I gave up my gym membership that I've had for over 25 years. Like most folks, I just stopped going a long time ago because it's just a pain in the ass to get there. Remember, we've got all the gym equipment we need at home and that goes unattended for the most part, so why keep it active, I asked myself?
Partly because I'm lazy and just kept putting it off. And I needed a real good story to tell because I just knew the nice sales person would try to persuade me to remain a member.
Placing the phone call took some research to find the correct number, but perseverance and CSI-like detective skills revealed secret phone extention.
I advised the incredibly sweet, obviously sexy woman working the membership line of my intentions. "Oh, but Mr. Tyson, you've been a loyal member for, well over 25 years! Is something wrong?" she coyed. She continued to talk about the wonderful things she could offer me and had a comeback for every protest I made.
It wasn't until I lied that the tables turned.
"No, I just don't think I'll be using the gym much any longer..." and proceeded to advise her that I was ill. Which was true, because I was really suffering from a bad cold. She interrupted by saying that I could freeze my membership for a few months.
"No..." I paused ever so briefly..." it's because I am DYING." Well, it wasn't much of a lie, because we're all dying, right?
Anyway, she got real quiet and said, "I'm so sorry, sir. I hope it's not serious and if you change your mind, we'll hold your current monthly rate for you if you decide to come back."
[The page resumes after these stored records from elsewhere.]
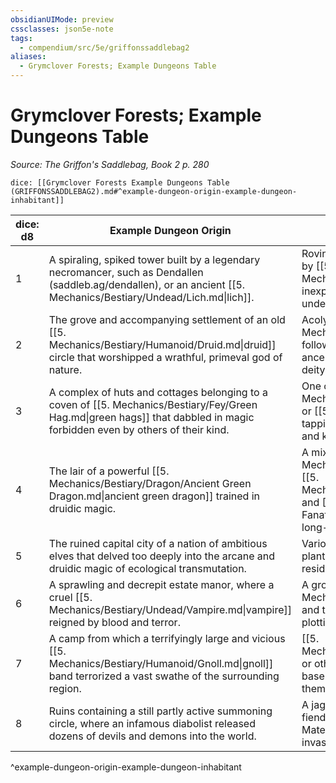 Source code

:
 ```yaml
---
obsidianUIMode: preview
cssclasses: json5e-note
tags:
  - compendium/src/5e/griffonssaddlebag2
aliases:
  - Grymclover Forests; Example Dungeons Table
---
```

# Grymclover Forests; Example Dungeons Table
*Source: The Griffon's Saddlebag, Book 2 p. 280* 

`dice: [[Grymclover Forests Example Dungeons Table (GRIFFONSSADDLEBAG2).md#^example-dungeon-origin-example-dungeon-inhabitant]]`

| dice: d8 | Example Dungeon Origin | Example Dungeon Inhabitant |
|----------|------------------------|----------------------------|
| 1 | A spiraling, spiked tower built by a legendary necromancer, such as Dendallen (saddleb.ag/dendallen), or an ancient [[5. Mechanics/Bestiary/Undead/Lich.md\|lich]]. | Roving bands of mindless undead loosely controlled by [[5. Mechanics/Bestiary/Undead/Wight.md\|wights]], an inexperienced necromancer, or other powerful undead. |
| 2 | The grove and accompanying settlement of an old [[5. Mechanics/Bestiary/Humanoid/Druid.md\|druid]] circle that worshipped a wrathful, primeval god of nature. | Acolyte [[5. Mechanics/Bestiary/Humanoid/Druid.md\|druids]] follow the footsteps of their spiritual or literal ancestors, working to summon an avatar of their deity to the Material Plane. |
| 3 | A complex of huts and cottages belonging to a coven of [[5. Mechanics/Bestiary/Fey/Green Hag.md\|green hags]] that dabbled in magic forbidden even by others of their kind. | One or more young [[5. Mechanics/Bestiary/Fey/Green Hag.md\|green hags]] or [[5. Mechanics/Bestiary/Fey/Dryad.md\|dryads]] tapping into the corruptive enchantment for power and knowledge. |
| 4 | The lair of a powerful [[5. Mechanics/Bestiary/Dragon/Ancient Green Dragon.md\|ancient green dragon]] trained in druidic magic. | A mixture of [[5. Mechanics/Bestiary/Humanoid/Kobold.md\|kobolds]], [[5. Mechanics/Bestiary/Humanoid/Cultist.md\|cultists]], and [[5. Mechanics/Bestiary/Humanoid/Cult Fanatic.md\|cult fanatics]] attempting to resurrect a long-dead dragon by any means necessary. |
| 5 | The ruined capital city of a nation of ambitious elves that delved too deeply into the arcane and druidic magic of ecological transmutation. | Various hostile plant life and even some sentient plant creatures nourished and empowered by the residual corruption of the forest. |
| 6 | A sprawling and decrepit estate manor, where a cruel [[5. Mechanics/Bestiary/Undead/Vampire.md\|vampire]] reigned by blood and terror. | A group of [[5. Mechanics/Bestiary/Undead/Vampire.md\|vampires]] and their surviving spawn have fled from crusaders, plotting and preparing their vengeance. |
| 7 | A camp from which a terrifyingly large and vicious [[5. Mechanics/Bestiary/Humanoid/Gnoll.md\|gnoll]] band terrorized a vast swathe of the surrounding region. | [[5. Mechanics/Bestiary/Humanoid/Bandit.md\|Bandits]] or other scavengers are using the dungeon as their base of operations, but the forest's magic is causing them to mutate. |
| 8 | Ruins containing a still partly active summoning circle, where an infamous diabolist released dozens of devils and demons into the world. | A jagged tear in reality itself is allowing various fiends to cross from the Lower Planes onto the Material Plane, potentially heralding a massive invasion on the horizon. |
^example-dungeon-origin-example-dungeon-inhabitant
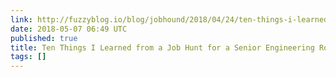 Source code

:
 ```yaml
---
link: http://fuzzyblog.io/blog/jobhound/2018/04/24/ten-things-i-learned-from-a-job-hunt-for-a-senior-engineering-role.html
date: 2018-05-07 06:49 UTC
published: true
title: Ten Things I Learned from a Job Hunt for a Senior Engineering Role
tags: []
---
```



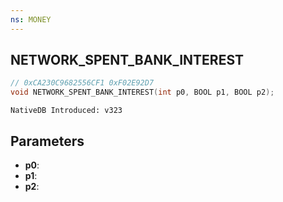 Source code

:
 ```yaml
---
ns: MONEY
---
```

## NETWORK_SPENT_BANK_INTEREST

```c
// 0xCA230C9682556CF1 0xF02E92D7
void NETWORK_SPENT_BANK_INTEREST(int p0, BOOL p1, BOOL p2);
```

```
NativeDB Introduced: v323
```

## Parameters
* **p0**:
* **p1**:
* **p2**:
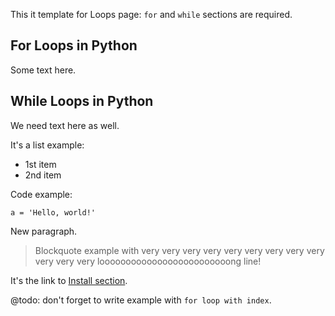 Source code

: This it template for Loops page: `for` and `while` sections are required.

## For Loops in Python

Some text here.

## While Loops in Python

We need text here as well.

It's a list example:

* 1st item
* 2nd item

Code example:

```
a = 'Hello, world!'
```

New paragraph.

> Blockquote example with very very very very very very very very very very very very looooooooooooooooooooooooong line!  

It's the link to [Install section](/learn/install.md).

@todo: don't forget to write example with `for loop with index`.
Six weeks later, I received a nice letter offering me a reduced rate, six sessions with a trainer and I think obtuse promises of sexual favors if I just renewed ~ Right Away!
The evening walks result in getting the heart pumping and my spirit calmed. Tonight I was joined by a few coyotes who darted away upon my approach with the exception of a very curious one. She followed behind me for a while, keeping a safe distance away until I drew closer to busier cross streets. Small cottontail rabbits froze in my flashlight beam, oblivious to the hunting pack a block behind me and the only disturbing sound was that of a distant television, belching too loud but fortunately well away from the cocoon of my short lived, imaginary solitude.